Tra questi testimoni c’è proprio Arèvalo che – come egli stesso ha raccontato al giornalista Roberto Cossu di fronte al pubblico del festival – nel ’73 a soli quattordici anni era divenuto la mascotte della Brigata di pittura muraria, con la quale usciva di notte per pitturare le strade. Militante della gioventù comunista, andava a lanciare volantini di protesta. Venne scoperto e si rifugiò all’ambasciata italiana per poi vedere la sua vita catapultata dall’altra parte dell’oceano.
“Vivere all’interno dell’ambasciata è stata un’esperienza fortissima – ha affermato lo scrittore –. Arrivato in Italia però non volevo far sapere che ero profugo. Mi vergognavo di dirlo. Oggi ne vado fiero.
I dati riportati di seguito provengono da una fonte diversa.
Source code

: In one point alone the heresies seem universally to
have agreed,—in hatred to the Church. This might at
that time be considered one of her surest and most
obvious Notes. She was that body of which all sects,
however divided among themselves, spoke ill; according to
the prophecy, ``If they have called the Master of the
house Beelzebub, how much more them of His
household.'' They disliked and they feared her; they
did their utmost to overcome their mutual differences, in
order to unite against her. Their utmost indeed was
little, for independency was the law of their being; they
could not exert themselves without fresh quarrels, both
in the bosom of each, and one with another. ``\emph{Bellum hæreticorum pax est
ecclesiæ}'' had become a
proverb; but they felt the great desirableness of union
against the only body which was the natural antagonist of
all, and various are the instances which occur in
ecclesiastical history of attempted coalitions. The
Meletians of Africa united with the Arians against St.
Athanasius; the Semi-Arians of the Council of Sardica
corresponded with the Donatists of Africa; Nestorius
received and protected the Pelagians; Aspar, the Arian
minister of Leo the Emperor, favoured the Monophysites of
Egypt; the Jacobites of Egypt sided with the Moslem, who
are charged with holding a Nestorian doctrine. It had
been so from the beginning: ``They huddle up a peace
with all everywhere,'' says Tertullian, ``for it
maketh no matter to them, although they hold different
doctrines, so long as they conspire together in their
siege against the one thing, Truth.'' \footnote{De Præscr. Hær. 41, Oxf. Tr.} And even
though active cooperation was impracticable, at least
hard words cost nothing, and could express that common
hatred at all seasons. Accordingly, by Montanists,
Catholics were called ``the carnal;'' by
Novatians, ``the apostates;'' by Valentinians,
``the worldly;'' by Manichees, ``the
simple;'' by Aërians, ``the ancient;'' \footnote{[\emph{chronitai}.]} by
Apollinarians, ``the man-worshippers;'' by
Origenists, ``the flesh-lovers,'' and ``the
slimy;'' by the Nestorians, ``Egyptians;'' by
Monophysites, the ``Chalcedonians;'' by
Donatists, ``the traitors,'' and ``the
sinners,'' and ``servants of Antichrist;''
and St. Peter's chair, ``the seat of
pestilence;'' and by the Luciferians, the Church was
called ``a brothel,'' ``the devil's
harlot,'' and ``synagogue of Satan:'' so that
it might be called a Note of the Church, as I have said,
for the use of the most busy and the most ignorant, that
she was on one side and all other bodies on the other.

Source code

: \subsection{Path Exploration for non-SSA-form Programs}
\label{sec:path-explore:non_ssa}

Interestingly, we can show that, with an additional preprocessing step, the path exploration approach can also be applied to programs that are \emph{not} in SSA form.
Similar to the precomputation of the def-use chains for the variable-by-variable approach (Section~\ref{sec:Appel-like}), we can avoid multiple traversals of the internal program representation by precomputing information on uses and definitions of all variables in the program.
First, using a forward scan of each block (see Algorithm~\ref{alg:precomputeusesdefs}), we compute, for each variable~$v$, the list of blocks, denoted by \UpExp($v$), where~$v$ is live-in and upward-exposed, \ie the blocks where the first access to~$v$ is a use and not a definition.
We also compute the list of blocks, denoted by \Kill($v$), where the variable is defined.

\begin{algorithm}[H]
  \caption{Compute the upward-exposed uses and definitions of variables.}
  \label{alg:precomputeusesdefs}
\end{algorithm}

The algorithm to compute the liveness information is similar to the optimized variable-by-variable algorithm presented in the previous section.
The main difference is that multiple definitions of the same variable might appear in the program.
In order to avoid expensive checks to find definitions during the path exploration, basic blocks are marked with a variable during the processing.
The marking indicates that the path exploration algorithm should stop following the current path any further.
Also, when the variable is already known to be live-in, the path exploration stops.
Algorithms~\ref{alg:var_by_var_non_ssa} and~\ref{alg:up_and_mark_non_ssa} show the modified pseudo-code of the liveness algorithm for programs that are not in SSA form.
Sono cresciuto in Italia leggendo tutto quello che potevo, parlando per citazioni perché dovevo impormi”.
La commozione per la fuga dal Cile ha lasciato spazio a un pensiero per l’attuale dramma nel Mediterraneo: “A volte mi vedo nei panni della gente che oggi arriva nei gommoni. Io ho vissuto un’Italia accogliente, era un’epoca meravigliosa. In confronto a ciò che succede ora la mia storia è nulla. Mi sento un privilegiato. Ma ho preso il meglio che ho avuto dall’Italia e ho cercato di restituirlo, perché mi sento responsabile del luogo che mi accoglie, sia che mi trovi a Roma, Milano o Venezia”.
Dopo la visione del film di Moretti, che ha portato in sala una forte carica emotiva, Arèvalo ha presentato il suo libro “Le Terre di nessuno”, il cui titolo è già indicativo di una forte correlazione con il tema del festival cinematografico di Asuni, anche quest’anno diretto artisticamente da Marco Antonio Pani. Un libro che sintetizza, attraverso una serie di poesie scritte tra il 1980 e il 2016, l’esperienza umana e artistica di questo straordinario autore, ormai riconosciuto come uno tra i più attivi sostenitori e promotori della creatività latinoamericana in Europa.
“Per me è molto bello tornare in Sardegna, è un onore, perché il mio primo produttore è stato Ignazio Delogu, un sardo eccellente che è stato anche traduttore di Pablo Neruda – ha concluso Arèvalo –. È un doppio momento letterario e cinematografico di grande emozione, in cui un’ultima volta ancora mi si fa sentire a casa”.